For real-time sync, we had to change our sync algorithm to work more like Git where the client receives incremental events and tries to do eventual consistent sync with cloud state.

For Feature rollout, we built a custom settings service that allows engineers to write code behind a feature flag. This way, you can release your code even in sleeper mode and collect data and then enable the features by customer, user or by a host group or by a POD or by a data center. With this level of control, even a new engineer can confidently write their code behind a feature flag and release it to production without worrying about downtime.

Monitor, Monitor, and Monitor. You can’t optimize what you can’t measure. On the downside, at some point, we were monitoring too much to the extent that we were not able to focus on all metrics. We had to shift focus and rely on anomaly detection tools like New Relic, bosun, ELK, OpenTSDB and custom reports to allow us to focus on problems that are or about to trend from green->yellow->red. The intent is to catch them when they are yellow and before customer notices.
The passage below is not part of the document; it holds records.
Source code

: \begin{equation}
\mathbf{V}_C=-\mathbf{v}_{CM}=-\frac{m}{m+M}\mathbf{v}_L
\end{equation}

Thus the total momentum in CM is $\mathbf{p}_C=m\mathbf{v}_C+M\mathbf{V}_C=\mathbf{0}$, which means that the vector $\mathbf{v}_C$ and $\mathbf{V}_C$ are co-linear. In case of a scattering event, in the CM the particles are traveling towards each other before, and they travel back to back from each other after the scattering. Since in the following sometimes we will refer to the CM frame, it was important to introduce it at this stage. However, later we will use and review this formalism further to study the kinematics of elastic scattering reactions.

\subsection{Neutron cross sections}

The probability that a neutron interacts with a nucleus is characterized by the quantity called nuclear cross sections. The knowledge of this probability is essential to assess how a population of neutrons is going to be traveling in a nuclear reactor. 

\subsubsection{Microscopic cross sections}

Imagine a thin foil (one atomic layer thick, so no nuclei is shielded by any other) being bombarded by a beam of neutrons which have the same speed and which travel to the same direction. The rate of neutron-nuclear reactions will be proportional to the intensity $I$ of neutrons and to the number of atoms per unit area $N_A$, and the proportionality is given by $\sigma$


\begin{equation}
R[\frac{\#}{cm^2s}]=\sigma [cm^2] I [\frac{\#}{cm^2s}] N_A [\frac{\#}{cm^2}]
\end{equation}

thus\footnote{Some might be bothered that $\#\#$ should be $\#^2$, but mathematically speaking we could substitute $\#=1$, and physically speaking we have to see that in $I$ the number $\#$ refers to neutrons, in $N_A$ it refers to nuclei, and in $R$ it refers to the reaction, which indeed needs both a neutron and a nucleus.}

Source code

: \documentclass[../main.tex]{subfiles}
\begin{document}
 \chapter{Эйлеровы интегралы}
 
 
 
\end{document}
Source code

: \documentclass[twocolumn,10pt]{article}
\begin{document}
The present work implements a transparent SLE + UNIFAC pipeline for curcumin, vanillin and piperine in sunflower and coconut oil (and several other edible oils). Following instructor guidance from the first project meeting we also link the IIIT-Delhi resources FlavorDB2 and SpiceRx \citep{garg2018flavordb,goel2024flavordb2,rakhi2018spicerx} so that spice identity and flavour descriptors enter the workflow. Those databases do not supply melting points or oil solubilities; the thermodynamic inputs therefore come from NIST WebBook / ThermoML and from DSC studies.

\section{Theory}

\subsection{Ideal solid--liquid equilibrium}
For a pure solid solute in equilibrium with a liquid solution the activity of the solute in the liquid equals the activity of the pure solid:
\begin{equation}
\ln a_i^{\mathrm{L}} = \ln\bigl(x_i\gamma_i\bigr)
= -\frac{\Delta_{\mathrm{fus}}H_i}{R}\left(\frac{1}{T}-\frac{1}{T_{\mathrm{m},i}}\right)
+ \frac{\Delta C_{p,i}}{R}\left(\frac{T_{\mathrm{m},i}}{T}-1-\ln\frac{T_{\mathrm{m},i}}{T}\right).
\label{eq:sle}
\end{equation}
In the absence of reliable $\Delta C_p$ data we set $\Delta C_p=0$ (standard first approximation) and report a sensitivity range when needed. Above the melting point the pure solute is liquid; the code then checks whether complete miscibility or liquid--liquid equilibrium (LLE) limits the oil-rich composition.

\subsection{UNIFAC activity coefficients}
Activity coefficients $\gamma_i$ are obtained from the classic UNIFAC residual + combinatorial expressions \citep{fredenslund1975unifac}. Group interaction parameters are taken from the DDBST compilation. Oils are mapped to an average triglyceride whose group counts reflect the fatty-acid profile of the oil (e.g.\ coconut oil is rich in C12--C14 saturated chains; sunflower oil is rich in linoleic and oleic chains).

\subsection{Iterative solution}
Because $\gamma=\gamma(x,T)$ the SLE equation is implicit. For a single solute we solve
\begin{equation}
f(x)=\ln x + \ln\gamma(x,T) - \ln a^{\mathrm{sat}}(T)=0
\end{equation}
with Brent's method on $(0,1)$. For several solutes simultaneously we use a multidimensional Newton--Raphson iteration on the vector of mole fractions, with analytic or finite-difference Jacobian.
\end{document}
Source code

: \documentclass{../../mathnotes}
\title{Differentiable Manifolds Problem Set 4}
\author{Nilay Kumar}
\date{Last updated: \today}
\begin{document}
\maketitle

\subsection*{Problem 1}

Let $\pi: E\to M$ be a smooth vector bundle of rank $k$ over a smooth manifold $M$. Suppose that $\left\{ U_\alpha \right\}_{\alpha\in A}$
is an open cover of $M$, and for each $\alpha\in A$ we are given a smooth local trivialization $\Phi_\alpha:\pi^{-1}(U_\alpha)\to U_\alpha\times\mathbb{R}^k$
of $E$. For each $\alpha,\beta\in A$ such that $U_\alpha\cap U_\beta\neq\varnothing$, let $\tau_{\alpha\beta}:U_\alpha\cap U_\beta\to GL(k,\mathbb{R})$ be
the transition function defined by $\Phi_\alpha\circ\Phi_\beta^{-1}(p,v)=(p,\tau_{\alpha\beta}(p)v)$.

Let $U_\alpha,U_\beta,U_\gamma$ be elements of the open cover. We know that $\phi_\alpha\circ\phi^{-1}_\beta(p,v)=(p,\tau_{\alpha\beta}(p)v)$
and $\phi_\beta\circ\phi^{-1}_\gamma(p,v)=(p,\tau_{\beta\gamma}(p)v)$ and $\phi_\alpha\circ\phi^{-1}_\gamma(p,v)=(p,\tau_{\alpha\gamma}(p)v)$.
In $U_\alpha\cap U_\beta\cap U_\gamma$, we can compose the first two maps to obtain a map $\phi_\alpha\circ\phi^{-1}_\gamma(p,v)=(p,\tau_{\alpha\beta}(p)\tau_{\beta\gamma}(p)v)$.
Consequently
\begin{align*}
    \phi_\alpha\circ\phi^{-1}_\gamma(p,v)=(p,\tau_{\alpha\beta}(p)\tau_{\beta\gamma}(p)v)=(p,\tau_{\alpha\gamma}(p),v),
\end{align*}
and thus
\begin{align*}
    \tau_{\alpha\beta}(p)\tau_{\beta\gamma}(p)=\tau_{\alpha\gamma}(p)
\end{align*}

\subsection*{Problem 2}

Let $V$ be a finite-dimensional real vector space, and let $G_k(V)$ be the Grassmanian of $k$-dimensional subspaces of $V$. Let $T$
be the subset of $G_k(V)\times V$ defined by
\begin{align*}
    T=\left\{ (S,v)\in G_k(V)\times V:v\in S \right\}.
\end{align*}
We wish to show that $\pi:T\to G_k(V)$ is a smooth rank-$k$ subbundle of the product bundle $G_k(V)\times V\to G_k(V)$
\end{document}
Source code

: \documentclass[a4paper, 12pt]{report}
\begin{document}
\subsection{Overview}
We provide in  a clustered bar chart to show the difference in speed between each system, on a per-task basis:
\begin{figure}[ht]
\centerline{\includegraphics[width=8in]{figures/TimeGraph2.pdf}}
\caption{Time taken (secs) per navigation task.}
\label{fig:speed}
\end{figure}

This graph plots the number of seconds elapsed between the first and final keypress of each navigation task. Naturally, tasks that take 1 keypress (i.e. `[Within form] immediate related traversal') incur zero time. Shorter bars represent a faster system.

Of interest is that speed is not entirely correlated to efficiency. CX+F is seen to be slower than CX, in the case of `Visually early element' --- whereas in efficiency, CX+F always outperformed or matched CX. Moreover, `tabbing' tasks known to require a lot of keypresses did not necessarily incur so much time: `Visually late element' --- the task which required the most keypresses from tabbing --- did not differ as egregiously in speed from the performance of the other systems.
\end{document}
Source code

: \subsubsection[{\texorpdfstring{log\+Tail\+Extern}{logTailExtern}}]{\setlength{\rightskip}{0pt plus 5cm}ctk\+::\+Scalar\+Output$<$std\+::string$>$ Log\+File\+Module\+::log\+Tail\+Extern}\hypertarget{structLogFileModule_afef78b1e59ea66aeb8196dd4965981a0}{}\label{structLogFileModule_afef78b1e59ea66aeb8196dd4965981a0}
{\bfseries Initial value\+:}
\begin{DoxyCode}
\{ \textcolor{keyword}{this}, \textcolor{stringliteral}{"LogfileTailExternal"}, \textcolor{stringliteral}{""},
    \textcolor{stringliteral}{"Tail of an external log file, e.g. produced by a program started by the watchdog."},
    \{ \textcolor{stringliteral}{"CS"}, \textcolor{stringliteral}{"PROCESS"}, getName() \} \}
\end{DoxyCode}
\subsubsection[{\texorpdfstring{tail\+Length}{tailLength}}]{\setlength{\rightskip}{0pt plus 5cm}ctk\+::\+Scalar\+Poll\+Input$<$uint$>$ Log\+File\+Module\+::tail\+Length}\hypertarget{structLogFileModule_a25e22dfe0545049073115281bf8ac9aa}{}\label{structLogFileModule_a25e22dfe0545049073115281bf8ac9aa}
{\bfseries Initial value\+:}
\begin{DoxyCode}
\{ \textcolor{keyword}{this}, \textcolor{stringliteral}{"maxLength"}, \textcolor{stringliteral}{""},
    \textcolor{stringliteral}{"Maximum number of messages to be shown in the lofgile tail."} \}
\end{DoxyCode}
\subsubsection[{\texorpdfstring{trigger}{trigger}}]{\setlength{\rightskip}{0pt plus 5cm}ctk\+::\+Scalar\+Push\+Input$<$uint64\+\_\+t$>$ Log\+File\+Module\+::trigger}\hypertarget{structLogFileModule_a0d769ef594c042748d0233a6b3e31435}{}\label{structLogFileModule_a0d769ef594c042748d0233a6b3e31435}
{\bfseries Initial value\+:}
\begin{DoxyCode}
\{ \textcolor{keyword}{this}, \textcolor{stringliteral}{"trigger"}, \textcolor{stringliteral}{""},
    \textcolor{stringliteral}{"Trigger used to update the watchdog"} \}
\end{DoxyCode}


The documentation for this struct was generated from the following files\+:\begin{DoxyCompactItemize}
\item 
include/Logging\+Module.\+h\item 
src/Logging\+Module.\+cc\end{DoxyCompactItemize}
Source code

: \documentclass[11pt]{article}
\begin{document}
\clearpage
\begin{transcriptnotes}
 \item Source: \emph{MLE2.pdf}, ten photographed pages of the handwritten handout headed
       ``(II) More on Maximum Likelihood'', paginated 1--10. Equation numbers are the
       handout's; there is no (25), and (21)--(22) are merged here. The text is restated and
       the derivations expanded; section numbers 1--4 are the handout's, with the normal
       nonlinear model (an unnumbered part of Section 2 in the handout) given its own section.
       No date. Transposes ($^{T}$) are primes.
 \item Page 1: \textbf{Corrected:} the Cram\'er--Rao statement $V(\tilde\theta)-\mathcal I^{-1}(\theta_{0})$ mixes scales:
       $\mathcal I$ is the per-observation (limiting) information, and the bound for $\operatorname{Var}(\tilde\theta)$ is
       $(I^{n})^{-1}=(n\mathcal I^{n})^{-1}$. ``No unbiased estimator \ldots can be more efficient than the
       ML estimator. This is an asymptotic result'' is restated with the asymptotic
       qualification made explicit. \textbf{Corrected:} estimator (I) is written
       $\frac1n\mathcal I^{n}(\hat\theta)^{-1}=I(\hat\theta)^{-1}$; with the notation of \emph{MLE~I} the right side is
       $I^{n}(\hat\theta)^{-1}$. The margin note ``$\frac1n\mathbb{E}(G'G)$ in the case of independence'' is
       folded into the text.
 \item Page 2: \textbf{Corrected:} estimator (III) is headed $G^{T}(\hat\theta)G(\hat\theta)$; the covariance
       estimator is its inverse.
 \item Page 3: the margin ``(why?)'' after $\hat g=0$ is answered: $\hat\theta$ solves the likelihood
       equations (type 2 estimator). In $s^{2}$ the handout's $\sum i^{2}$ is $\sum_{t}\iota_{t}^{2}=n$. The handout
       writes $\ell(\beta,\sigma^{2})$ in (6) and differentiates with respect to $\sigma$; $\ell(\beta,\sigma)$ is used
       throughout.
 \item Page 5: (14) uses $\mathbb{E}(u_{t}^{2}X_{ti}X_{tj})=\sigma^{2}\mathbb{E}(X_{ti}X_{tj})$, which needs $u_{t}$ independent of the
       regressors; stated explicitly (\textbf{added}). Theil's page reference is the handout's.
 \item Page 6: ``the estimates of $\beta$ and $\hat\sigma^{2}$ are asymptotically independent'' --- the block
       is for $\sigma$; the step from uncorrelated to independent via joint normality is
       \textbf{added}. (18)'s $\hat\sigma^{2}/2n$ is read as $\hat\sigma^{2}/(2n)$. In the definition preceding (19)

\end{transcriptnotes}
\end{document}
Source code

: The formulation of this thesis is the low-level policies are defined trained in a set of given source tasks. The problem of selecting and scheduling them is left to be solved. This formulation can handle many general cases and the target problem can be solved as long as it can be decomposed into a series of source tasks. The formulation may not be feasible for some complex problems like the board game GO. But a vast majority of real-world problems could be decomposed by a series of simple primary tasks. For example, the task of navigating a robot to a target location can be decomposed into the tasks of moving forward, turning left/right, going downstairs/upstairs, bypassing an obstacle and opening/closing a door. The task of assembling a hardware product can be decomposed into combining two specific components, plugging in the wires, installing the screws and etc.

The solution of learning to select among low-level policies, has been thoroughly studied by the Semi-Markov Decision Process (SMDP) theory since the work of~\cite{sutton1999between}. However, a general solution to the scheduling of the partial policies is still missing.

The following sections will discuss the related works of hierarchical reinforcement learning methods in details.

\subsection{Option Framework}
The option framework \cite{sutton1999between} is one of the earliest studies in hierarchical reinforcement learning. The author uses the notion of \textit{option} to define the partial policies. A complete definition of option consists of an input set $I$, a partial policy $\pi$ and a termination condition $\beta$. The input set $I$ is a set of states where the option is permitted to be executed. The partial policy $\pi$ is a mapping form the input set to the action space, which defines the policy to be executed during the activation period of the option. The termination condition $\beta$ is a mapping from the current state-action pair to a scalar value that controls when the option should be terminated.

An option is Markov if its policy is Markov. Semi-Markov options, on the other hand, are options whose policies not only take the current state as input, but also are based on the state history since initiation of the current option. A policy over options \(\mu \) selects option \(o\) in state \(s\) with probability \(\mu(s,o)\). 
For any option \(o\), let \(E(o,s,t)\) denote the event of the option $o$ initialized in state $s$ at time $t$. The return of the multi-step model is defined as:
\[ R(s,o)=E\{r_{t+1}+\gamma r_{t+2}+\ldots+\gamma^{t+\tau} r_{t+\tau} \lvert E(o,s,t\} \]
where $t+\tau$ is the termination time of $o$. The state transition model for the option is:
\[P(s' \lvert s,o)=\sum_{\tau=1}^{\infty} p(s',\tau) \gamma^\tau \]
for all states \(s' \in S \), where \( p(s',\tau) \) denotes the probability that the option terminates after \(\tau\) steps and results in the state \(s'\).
How does your system evolve to meet new scaling challenges?

We have re-architected many layers many times. I will try to list the few iterations of core metadata, storage, search layers over the last 7 years.

Version 1: files metadata in Lucene, files stored in DRBD Filers mounted via NFS, search in Lucene.  Chokepoint: Lucene updates were not real-time and it had to be replaced.

Version 2: files metadata in Berkeley DB, files stored in DRBD Filers mounted via NFS, search in Lucene. Chokepoint: We broke the limits of NFS and it was choking left and right and it had to be replaced with HTTP.

Version 3: files metadata in Berkeley DB, files stored in EOS Filers served via HTTP, search in Lucene. Chokepoint : Even sharded Berkeley DB was choking under the stress and there was a database crash with recovery taking hours, it had to be replaced.

Version4: files metadata in MySQL, files stored in EOS Filers served via HTTP, search in Lucene. Chokepoint: The public cloud started becoming cheaper.

Version5: files metadata in MySQL, files stored in EOS/GCS/S3/Azure and served via HTTP, search in Lucene. Chokepoint: Search started choking and had to be replaced.

Version6: files metadata in MySQL, files stored in EOS/GCS/S3/Azure served via HTTP, search in Elasticsearch. This is the current architecture.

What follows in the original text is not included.